The fifteen men of the Third Platoon of Seal Team Seven struggled out of the Coachella Canal and flopped on the desert sand and rocks. They had just completed a half-mile swim against the six-knot current of the swift-flowing water.
Lieutenant Blake Murdock sat up and winced, then let out a small groan and waved for Doc Ellsworth.
Doc walked over and squatted beside his L-T, then sat down in the sand.
"Looks like you're about due, L-T," Doc said.
"Not so fucking loud, Doc. I could get you a bullhorn."
Doc took out an ampoule of morphine and Murdock rolled back his cammie sleeve for the shot.
Doc rubbed the shot spot with some alcohol and nodded.
"Damn good thing you talked Mr. Dewitt out of this picnic. He'd be in Balboa Hospital by now."
"Went to see his family in Seattle." Murdock rolled over on his stomach to relieve the burning in his buttocks and upper thighs. "Doc, how long is it going to take these damn things to heal up?"
"Depends. Some are healed over now. The ones with shrapnel that has to work their way out of your butt are going to take longer, a month at least."
"Oh, damn."
Murdock let the men rest for ten minutes, then hand-signaled for Jaybird to come up. "You're up, Platoon Chief. Make a call."
"My choice?"
"As long as it's the CQB."
Jaybird sighed. "That's two miles the other direction."

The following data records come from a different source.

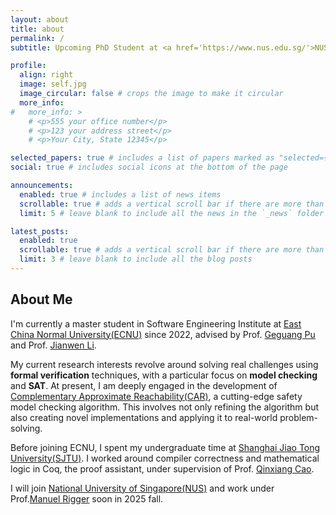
 ```yaml
---
layout: about
title: about
permalink: /
subtitle: Upcoming PhD Student at <a href='https://www.nus.edu.sg/'>NUS</a>. 

profile:
  align: right
  image: self.jpg
  image_circular: false # crops the image to make it circular
  more_info:
#   more_info: >
    # <p>555 your office number</p>
    # <p>123 your address street</p>
    # <p>Your City, State 12345</p>

selected_papers: true # includes a list of papers marked as "selected={true}"
social: true # includes social icons at the bottom of the page

announcements:
  enabled: true # includes a list of news items
  scrollable: true # adds a vertical scroll bar if there are more than 3 news items
  limit: 5 # leave blank to include all the news in the `_news` folder

latest_posts:
  enabled: true
  scrollable: true # adds a vertical scroll bar if there are more than 3 new posts items
  limit: 3 # leave blank to include all the blog posts
---
```


<!-- Write your biography here. Tell the world about yourself. Link to your favorite [subreddit](http://reddit.com). You can put a picture in, too. The code is already in, just name your picture `prof_pic.jpg` and put it in the `img/` folder.

Put your address / P.O. box / other info right below your picture. You can also disable any of these elements by editing `profile` property of the YAML header of your `_pages/about.md`. Edit `_bibliography/papers.bib` and Jekyll will render your [publications page](/al-folio/publications/) automatically.

Link to your social media connections, too. This theme is set up to use [Font Awesome icons](https://fontawesome.com/) and [Academicons](https://jpswalsh.github.io/academicons/), like the ones below. Add your Facebook, Twitter, LinkedIn, Google Scholar, or just disable all of them. -->

## About Me

I'm currently a master student in Software Engineering Institute at [East China Normal University(ECNU)](http://www.sei.ecnu.edu.cn/seien/33265/list.htm) since 2022, advised by Prof. [Geguang Pu](https://faculty.ecnu.edu.cn/_s43/pgg/main.psp) and Prof. [Jianwen Li](https://lijwen2748.github.io/). 

My current research interests revolve around solving real challenges using **formal verification** techniques, with a particular focus on **model checking** and **SAT**. At present, I am deeply engaged in the development of [Complementary Approximate Reachability(CAR)](https://ieeexplore.ieee.org/abstract/document/8203765), a cutting-edge safety model checking algorithm. This involves not only refining the algorithm but also creating novel implementations and applying it to real-world problem-solving. 

Before joining ECNU, I spent my undergraduate time at [Shanghai Jiao Tong University(SJTU)](https://www.sjtu.edu.cn/). I worked around compiler correctness and mathematical logic in Coq, the proof assistant, under supervision of Prof. [Qinxiang Cao](https://jhc.sjtu.edu.cn/people/members/faculty/qinxiang-cao.html).

I will join [National University of Singapore(NUS)](https://www.nus.edu.sg) and work under Prof.[Manuel Rigger](https://www.manuelrigger.at/) soon in 2025 fall.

"By then our cammies should be almost dried out and our weapons should be drained. Let's go. A nice easy seven-minutes-to-the-mile run. Easier than double time."

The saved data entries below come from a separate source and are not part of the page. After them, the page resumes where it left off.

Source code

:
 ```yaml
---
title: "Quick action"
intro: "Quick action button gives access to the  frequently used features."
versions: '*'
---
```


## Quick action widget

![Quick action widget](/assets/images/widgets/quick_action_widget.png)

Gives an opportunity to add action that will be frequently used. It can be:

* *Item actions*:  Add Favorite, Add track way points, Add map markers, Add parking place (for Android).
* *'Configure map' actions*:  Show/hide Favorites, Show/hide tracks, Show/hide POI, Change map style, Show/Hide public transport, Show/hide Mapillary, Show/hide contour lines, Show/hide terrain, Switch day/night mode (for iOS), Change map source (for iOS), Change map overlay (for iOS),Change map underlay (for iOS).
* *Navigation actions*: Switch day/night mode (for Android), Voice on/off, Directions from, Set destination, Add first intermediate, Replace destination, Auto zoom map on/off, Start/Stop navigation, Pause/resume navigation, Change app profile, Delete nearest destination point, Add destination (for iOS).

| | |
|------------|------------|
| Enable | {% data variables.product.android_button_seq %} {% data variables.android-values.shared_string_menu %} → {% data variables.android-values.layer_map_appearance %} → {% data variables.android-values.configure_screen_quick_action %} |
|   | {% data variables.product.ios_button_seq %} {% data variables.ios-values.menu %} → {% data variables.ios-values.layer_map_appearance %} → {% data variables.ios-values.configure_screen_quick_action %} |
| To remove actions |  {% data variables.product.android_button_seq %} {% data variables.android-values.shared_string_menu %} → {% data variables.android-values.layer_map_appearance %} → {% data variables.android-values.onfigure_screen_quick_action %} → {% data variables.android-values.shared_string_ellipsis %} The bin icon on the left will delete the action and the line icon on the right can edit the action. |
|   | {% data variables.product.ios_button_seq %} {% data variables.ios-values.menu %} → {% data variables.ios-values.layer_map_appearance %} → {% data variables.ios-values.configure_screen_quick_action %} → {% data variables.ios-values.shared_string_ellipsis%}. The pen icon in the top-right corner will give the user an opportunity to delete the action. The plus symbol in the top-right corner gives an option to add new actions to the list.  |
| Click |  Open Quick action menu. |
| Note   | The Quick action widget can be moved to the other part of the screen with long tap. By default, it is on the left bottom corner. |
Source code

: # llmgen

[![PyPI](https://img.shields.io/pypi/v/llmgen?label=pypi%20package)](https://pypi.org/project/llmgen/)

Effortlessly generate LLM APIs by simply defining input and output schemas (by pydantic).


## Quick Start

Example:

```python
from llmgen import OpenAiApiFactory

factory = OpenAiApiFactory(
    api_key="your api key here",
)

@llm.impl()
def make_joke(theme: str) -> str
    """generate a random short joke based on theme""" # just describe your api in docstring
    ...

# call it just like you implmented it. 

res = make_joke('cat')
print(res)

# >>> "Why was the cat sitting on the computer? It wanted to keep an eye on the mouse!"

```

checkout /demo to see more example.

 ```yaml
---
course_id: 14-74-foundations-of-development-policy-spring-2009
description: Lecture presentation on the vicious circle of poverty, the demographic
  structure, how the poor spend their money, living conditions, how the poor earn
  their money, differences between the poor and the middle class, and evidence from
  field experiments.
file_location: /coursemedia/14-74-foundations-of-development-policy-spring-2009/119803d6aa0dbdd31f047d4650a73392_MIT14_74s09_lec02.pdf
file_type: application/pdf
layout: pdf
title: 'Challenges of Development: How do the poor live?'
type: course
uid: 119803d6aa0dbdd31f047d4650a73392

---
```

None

Jaybird heaved up to his feet and bellowed to the frogmen. They lined up in the two squads and moved out with Murdock and Jaybird leading them.
The Close Quarters Battle House was devised by the British in training their elite SAS troops. It provided training in room-to-room fighting.
When troops barge into a room they don't know who or what is inside, and they must have a plan to take down anyone there and neutralize the whole place in only a few seconds. There is no room for mistaking friend for foe, or mixing up who is covering which side of the room or how the hostiles will be handled. Everything must be planned out in advance, practiced and practiced until the procedure is so ingrained in the SEALS' minds that they act automatically with no time to think.
"If you have to stop and think in a combat situation, you're dead." A SEAL truism that has helped save a lot of SEAL lives.
The CQB was more affectionately known as the "Killing House," because that's what SEALS did in such a situation when on a combat mission. It always paid to practice.
The old Killing House at the gunnery range had been made from used tires stacked up and laid out in the shape of roofless rooms and halls. The tires had been filled with sand to help absorb the bullets and prevent them from ricocheting or go zinging off into the rest of the training area.
The new one was more like a real building, with walls of bullet-absorbing material, rooms, halls, even a roof.
The desert sun had half dried out the cammies by the time the men arrived at the CQB. Jaybird sent four men inside to set up plywood silhouettes of good guys and hostages. The hostages all had hoods over their heads and their hands tied.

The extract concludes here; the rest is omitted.